I want that sword to be as sharp as possible.

Now some of you are probably reading this thinking I’m some “USA! USA!”-chanting hick. I don’t think that’s fair. ‘Cause you know, ok, sure we don’t always make the right decisions. But most of the time, we do. The United States ain’t a bunch of beer-drunk yahoos throwing rocks from the back of a pickup truck, and it’s a damned shame so many people seem to think we are.  We’re a democracy. I cast my vote, and even when I don’t agree with the outcomes I agree the system works. We’re a bastion of freedom in a world that can seem very, very dark sometimes, and I have faith in the basic principles on which this country was founded.

Not religious faith, mind. I don’t think we got a mandate from god or whatever to beat the shit out of people. That ain’t it. It’s a human faith–faith in basic human rights, freedoms and dignity. The belief that even when we take a step back, there’s two steps forward coming right up. I believe that the United States is a force of good in the world, and I believe that I am helping this. I believe, in a clear, logical way, that when you fuck with us you deserved to get fucked up right back, because you are on the wrong side.

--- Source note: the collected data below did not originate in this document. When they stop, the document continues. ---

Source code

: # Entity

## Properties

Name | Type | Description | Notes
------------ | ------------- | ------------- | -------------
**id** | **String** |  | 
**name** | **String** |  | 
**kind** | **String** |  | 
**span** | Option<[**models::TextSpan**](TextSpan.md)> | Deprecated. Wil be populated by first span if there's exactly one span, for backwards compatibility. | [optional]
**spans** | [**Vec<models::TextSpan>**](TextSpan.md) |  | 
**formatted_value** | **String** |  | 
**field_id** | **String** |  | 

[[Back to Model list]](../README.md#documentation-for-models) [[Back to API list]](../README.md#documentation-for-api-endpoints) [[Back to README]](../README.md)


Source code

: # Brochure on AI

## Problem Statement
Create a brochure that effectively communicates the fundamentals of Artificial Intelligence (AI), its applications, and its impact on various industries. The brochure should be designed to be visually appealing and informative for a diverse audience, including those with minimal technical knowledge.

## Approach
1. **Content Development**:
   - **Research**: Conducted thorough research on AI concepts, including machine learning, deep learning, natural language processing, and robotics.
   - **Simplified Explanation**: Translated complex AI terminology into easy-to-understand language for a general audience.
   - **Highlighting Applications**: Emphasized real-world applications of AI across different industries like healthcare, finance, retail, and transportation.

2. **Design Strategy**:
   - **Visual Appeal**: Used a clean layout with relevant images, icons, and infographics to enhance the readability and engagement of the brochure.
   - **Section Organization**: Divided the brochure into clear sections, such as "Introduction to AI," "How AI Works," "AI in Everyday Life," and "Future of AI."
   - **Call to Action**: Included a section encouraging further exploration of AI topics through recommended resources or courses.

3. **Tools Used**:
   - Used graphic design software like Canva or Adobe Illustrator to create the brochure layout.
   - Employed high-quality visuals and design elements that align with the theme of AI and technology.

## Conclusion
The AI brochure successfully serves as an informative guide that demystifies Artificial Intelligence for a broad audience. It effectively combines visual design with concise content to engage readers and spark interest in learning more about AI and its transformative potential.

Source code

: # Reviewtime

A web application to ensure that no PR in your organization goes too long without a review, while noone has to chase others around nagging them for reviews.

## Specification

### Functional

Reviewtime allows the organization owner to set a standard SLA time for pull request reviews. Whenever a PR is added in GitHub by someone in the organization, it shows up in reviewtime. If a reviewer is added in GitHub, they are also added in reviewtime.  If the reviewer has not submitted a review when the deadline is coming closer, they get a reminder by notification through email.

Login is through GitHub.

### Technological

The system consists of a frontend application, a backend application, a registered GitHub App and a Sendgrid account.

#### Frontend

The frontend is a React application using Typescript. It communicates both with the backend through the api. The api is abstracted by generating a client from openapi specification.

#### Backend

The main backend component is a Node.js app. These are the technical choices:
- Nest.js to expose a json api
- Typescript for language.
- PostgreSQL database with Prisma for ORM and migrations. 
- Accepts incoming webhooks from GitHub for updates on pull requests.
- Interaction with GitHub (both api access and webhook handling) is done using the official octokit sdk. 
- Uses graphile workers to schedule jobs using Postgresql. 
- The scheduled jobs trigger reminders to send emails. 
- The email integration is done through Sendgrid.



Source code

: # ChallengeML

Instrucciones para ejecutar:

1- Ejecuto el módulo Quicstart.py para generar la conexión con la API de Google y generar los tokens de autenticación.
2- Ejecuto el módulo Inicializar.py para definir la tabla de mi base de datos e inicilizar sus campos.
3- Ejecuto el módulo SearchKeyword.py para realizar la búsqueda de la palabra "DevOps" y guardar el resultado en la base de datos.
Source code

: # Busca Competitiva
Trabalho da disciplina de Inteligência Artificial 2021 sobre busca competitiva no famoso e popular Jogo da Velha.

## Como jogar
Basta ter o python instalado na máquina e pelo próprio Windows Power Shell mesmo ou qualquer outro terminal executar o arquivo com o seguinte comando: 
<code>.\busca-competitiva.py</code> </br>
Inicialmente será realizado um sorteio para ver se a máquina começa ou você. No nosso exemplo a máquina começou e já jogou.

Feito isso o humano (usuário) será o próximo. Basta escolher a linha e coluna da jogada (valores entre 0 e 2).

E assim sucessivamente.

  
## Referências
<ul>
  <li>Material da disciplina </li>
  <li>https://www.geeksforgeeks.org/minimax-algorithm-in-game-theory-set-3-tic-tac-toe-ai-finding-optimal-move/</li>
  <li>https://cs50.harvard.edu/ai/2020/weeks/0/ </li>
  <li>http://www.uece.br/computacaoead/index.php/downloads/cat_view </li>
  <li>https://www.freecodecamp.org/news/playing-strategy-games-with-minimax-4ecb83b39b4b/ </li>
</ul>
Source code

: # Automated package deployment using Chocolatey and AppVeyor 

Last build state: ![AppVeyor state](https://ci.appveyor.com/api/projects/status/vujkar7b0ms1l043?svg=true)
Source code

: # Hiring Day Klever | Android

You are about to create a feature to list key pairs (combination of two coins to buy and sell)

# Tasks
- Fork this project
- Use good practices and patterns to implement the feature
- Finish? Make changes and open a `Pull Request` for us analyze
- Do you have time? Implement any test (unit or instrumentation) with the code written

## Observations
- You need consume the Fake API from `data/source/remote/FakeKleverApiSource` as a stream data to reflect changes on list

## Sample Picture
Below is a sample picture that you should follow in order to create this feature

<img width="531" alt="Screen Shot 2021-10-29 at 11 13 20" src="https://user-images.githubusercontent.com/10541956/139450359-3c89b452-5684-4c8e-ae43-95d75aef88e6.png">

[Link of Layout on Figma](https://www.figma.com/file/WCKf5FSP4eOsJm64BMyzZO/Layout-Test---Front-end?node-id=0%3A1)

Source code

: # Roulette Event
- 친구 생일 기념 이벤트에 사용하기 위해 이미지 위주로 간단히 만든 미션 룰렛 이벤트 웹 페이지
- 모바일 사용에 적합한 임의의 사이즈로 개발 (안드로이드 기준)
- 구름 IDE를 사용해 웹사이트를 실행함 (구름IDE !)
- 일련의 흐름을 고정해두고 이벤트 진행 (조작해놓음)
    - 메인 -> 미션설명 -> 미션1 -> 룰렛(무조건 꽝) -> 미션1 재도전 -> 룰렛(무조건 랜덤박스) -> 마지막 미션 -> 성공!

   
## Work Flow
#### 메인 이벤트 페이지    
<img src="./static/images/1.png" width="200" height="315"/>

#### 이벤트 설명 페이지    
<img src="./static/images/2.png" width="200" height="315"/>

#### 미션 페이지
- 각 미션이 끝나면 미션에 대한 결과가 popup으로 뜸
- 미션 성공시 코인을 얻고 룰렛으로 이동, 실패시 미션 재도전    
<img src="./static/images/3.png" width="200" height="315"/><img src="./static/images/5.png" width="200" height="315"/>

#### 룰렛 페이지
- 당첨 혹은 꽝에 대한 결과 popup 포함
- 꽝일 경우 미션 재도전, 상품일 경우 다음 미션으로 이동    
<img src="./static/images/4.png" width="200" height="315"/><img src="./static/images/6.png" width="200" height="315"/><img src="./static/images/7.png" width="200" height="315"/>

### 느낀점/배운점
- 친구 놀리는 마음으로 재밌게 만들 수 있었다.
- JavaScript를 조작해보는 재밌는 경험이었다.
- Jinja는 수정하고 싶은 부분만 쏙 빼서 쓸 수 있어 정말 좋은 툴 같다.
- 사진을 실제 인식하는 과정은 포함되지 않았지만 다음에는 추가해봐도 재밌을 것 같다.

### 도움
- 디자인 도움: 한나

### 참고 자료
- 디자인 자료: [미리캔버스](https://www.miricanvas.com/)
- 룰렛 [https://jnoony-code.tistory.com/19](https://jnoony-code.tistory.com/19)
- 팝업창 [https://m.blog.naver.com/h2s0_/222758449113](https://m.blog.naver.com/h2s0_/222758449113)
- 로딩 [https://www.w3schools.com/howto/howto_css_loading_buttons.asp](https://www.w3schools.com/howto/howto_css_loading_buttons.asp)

And if the missile that hits you has a little stamp from BAS somewhere on it, well then. Just take it as a “howdy” from me. Feel free to give a shout-out back. But, uh, just a word of caution to ya, what with time zones and all:

I’ll probably be sleeping.

Undocumented worker

I guess this is what the bot was referring to when he said he was going to “document you organics”. I wonder if he got a grant? I also wonder what the pitch was like.

“Basically, it’ll be like StoryCorps, except in real time, through the Internet and I (”we”) will watch over them  like a hawk for evidence of their organic nature.”

I was informed about this in a phone call at 2 in the morning that said it was from an unlisted number. Silly me, I thought it might’ve been something down at the office. No, no. Instead I was told I would now “provide an ongoing report on your carbon-based existence”.

We’ll see.

I should go down to the Tavern and have words with the bot, but 1) he doesn’t ever listen to me and 2)  I’m worried about the tentacles. Also 3) it’s 10:30 on a Sunday and maybe it’s best if I don’t make a point of making that bar time. Oh well. I hope he likes my documentation.